By Professor John Bryson
Professor of Enterprise and Economic Geography, The Department of Strategy and International Business, Birmingham Business School
Birmingham City Council (BCC) has found itself in a financial mess. Partly this comes from operational decisions that were made in the past and often by officers rather than elected councillors. One outcome of these decisions has been payouts that BCC needs to make that come to more than £1bn to settle an equal pay claim brought by underpaid workers.
There are many ways of interpreting this legal case and its outcome. However, the outcome continues to ricochet across Birmingham and will do so for decades. One outcome is that those BCC workers who were underpaid will now experience cutbacks in public service delivery but also BCC will have to employ far fewer workers. All living and working in Birmingham will have to cope with a vastly different public service funding environment.
There was a time when Birmingham was one of the best managed European cities. When Joseph Chamberlain was Mayor, he transformed Birmingham’s finances by “providing the leadership based on the application of commercial logic to the provision and financing of public services”. Chamberlain termed his approach as a strategy founded on ‘sagacious audacity’ (which for him occurred during a period during which there was a continual increase in expenditure and activity) and it was noted that “the next generation will have cause to bless the Town Council” and this blessing still holds true to 2024. Chamberlain’s approach included acquiring property assets that have enabled BCC to subsidise public service delivery, but more importantly to shape the physical development of the city in the interests of residents rather than just property developers and investors.

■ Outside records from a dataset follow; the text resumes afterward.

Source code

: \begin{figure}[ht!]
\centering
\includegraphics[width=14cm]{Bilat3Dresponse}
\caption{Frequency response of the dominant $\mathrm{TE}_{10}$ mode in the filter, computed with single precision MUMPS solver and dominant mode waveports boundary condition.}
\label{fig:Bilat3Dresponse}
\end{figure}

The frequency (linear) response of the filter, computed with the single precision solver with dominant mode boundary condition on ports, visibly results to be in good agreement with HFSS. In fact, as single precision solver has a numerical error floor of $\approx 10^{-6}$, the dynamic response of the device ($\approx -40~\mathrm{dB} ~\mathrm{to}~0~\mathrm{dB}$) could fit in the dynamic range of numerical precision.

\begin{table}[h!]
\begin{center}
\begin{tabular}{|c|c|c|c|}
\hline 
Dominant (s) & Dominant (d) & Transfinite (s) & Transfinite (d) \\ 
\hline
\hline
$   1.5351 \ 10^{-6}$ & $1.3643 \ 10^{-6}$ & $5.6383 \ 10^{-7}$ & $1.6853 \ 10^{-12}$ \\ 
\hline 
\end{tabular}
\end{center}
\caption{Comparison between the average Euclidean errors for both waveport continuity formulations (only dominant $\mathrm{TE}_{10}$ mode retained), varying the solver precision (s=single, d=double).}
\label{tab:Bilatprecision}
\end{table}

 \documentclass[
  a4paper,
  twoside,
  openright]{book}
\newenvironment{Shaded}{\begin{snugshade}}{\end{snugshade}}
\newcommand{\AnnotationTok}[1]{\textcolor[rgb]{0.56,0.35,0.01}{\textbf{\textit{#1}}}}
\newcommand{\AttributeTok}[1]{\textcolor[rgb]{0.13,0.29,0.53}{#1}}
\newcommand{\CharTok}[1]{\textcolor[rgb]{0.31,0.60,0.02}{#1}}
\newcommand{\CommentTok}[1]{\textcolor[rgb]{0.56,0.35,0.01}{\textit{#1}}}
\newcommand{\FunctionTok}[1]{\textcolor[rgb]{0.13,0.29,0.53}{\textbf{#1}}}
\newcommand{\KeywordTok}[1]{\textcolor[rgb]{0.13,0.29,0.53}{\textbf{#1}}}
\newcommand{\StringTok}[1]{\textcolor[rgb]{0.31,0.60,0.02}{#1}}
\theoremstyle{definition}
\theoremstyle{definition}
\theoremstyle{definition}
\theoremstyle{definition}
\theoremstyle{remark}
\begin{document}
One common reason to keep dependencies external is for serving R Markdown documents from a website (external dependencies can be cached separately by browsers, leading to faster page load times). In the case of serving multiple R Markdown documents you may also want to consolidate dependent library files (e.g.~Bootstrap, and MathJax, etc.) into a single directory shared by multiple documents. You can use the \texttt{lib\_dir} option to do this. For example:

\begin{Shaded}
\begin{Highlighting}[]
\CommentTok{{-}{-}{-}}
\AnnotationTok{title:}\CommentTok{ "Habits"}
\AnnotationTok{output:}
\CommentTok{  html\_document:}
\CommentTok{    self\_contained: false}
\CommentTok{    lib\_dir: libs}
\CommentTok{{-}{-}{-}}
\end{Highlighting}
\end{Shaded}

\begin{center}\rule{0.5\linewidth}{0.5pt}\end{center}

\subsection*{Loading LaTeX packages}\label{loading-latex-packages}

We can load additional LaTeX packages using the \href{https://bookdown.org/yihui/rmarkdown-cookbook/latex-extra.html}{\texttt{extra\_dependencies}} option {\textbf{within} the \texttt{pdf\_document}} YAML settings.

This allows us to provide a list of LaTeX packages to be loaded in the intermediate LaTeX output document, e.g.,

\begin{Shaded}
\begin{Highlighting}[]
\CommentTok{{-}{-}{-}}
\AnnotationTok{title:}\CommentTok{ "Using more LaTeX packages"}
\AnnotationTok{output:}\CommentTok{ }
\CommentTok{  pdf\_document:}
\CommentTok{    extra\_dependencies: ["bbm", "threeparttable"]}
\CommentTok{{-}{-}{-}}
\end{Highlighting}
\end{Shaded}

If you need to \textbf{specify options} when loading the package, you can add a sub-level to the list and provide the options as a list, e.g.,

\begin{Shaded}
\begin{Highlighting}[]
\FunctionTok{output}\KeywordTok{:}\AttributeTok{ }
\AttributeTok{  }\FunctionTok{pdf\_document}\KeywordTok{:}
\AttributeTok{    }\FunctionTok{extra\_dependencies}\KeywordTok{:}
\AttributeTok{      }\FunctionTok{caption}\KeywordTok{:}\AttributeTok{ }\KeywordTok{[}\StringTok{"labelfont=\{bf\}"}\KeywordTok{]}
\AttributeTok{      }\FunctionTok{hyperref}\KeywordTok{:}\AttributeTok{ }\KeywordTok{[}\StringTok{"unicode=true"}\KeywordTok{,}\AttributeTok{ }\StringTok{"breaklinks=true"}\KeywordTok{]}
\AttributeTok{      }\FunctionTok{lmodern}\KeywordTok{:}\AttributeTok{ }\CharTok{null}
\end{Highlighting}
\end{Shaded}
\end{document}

Some of Chamberlain’s legacy will be sold to ensure that BCC can balance its books. BCC now needs councillors and officials that can match Chamberlain’s sagacious audacity. This includes BCC trying to develop innovative solutions to ensure that Birmingham’s residents and businesses can thrive during this new period of localised austerity. There are many points to consider here. On the one hand, BCC needs to meet its responsibilities for the provision of mandated public services. This is the Council’s first duty to Birmingham and its people. On the other hand, BCC needs to ensure that this new wave of austerity comes with positive outcomes rather than just negatives. Cutbacks do not always have to produce only negative outcomes and can mean producing innovative and novel solutions.
A crisis is always an opportunity to reconsider existing practices and forms of public service delivery. There is an important role for residents to play here. Birmingham needs to experiment with a new balance between participatory and representative democracy. Thus, a core question to consider is: what role should BCC play in shaping Birmingham’s future and the everyday delivery of public services and what role should residents, social enterprises and businesses play in this process?
Residents, community groups and social enterprises can develop innovative approaches to place-making or place-building by responding to the ruptures and problems where they live by engaging in incremental urban infrastructure patching (explained simply as citizens deciding to undertake small scale interventions in their communities to develop solutions to problems that are being overlooked by local government). Such innovative approaches can be imagined and tested by residents and community groups that could then inform public service delivery by BCC. These resident-led interventions might be tiny acts, but a series of small acts or initiatives can lead to transformative change.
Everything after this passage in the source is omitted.